C’est la rentrée et avec elle, le retour à la cantoche.
Et cette semaine, au menu, nous avons des boulettes, en version industrielle,
lourdes et grasses, de la bourde, bien visible, avec un peu de bave
interministérielle, et des bévues en robe des champs. Un délice. Et quoi
qu’il arrive, c’est à un tarif tout à fait inabordable.
Le meilleur, dans la grosse bourde, c’est lorsqu’elle s’ignore. Si grosse
et pourtant si invisible, cela pourrait tenir de l’exploit. Mais ici, on
parle d’Arnaud Montebourg, le fier chevalier quichottesque,
qui ne recule devant aucune prouesse pour prouver à la fois sa virilité et la
pureté de sa motivation pour mener à bien sa mission qui est, comme tout le
monde le sait, de dresser tout ce qu’il pourra en vue d’une nouvelle
reproduction. S’il faut aller se battre à main nue contre un ours kodiak, il
le fera, quitte à rapporter en trophée la tête encore chaude de l’ursidé sur
le bureau de Poutine. Et s’il faut distribuer les tartes à de grands patrons
d’industrie, il ne sera jamais le dernier. Je n’exagère pas.
C’est en effet ce qu’il a expliqué devant un parterre d’entrepreneurs lors
d’un déplacement en Italie, fin juillet, faisant ainsi fi de la moindre
distance et de la plus petite parcelle de diplomatie qu’il pourrait encore
abriter pour espérer arrondir les angles entre la grande industrie, la grande
finance mondiale et ses petites lubies colbertistes. Lubies qu’il entend bien
claironner à la France jusqu’à ce qu’on l’écoute pour de bon, en désespoir de
cause et de tympans. En tout cas, pour lui, une chose est sûre : après son
petit ministère rigolo, il arrêtera la politique, sauf pour la présidentielle. Et
l’avouer à tout le monde n’est pas une boulette de plus. Meuh non.
À côté des bourdes grotesques et visibles que les fanfarons chèrement
payés de la République nous offrent régulièrement, il y a celle qu’on aurait
bien voulu éviter. Il y a celle de ces quelques millions de Français qui,
recevant actuellement leur tiers provisionnel, prennent maintenant l’ampleur
de leur erreur ; avoir choisi de travailler plus pour parvenir à gagner moins
ou tout juste autant, avoir choisi de coller à un poste important un rond de
cuir insignifiant, voire pour certains, avoir fait confiance (et rire
maintenant même si de désespoir) : que voilà de bien belles erreurs.
À ces erreurs individuelles de millions de votants qui commencent tout
juste à prendre la mesure de ce qui va leur arriver sur la figure, il faudra
ajouter la facture de ces boulettes qui se seront accumulées entre temps, et
sans le moindre contrôle.
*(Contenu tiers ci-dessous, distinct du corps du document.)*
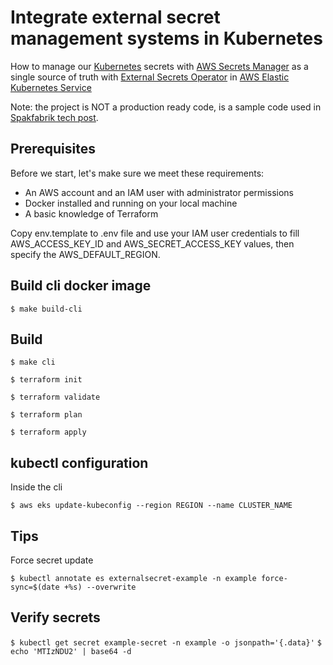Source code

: # Integrate external secret management systems in Kubernetes

How to manage our [Kubernetes](https://kubernetes.io) secrets with [AWS Secrets Manager](https://aws.amazon.com/secrets-manager/) 
as a single source of truth with [External Secrets Operator](https://external-secrets.io/) in [AWS Elastic Kubernetes Service](https://aws.amazon.com/eks/)

Note: the project is NOT a production ready code, is a sample code used in [Spakfabrik tech post](https://tech.sparkfabrik.com/).


## Prerequisites

Before we start, let's make sure we meet these requirements:

- An AWS account and an IAM user with administrator permissions
- Docker installed and running on your local machine
- A basic knowledge of Terraform

Copy env.template to .env file and use your IAM user credentials to fill AWS_ACCESS_KEY_ID and
AWS_SECRET_ACCESS_KEY values, then specify the AWS_DEFAULT_REGION.

## Build cli docker image

`$ make build-cli`

## Build

`$ make cli`

`$ terraform init`

`$ terraform validate`

`$ terraform plan`

`$ terraform apply`

## kubectl configuration

Inside the cli

`$ aws eks update-kubeconfig --region REGION --name CLUSTER_NAME`

## Tips

Force secret update

`$ kubectl annotate es externalsecret-example -n example force-sync=$(date +%s) --overwrite`

## Verify secrets

`$ kubectl get secret example-secret -n example -o jsonpath='{.data}'`
`$ echo 'MTIzNDU2' | base64 -d`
Dans celles-là, on trouvera à n’en pas douter la
belle bourde syrienne.
Quelle idée géniale aura eu notre président de bondir au créneau dès qu’il
en eut la possibilité ! Qu’elle fut bonne cette saillie qui l’aura quasiment
forcé à dire qu’une intervention était impérative, imminente et inéluctable !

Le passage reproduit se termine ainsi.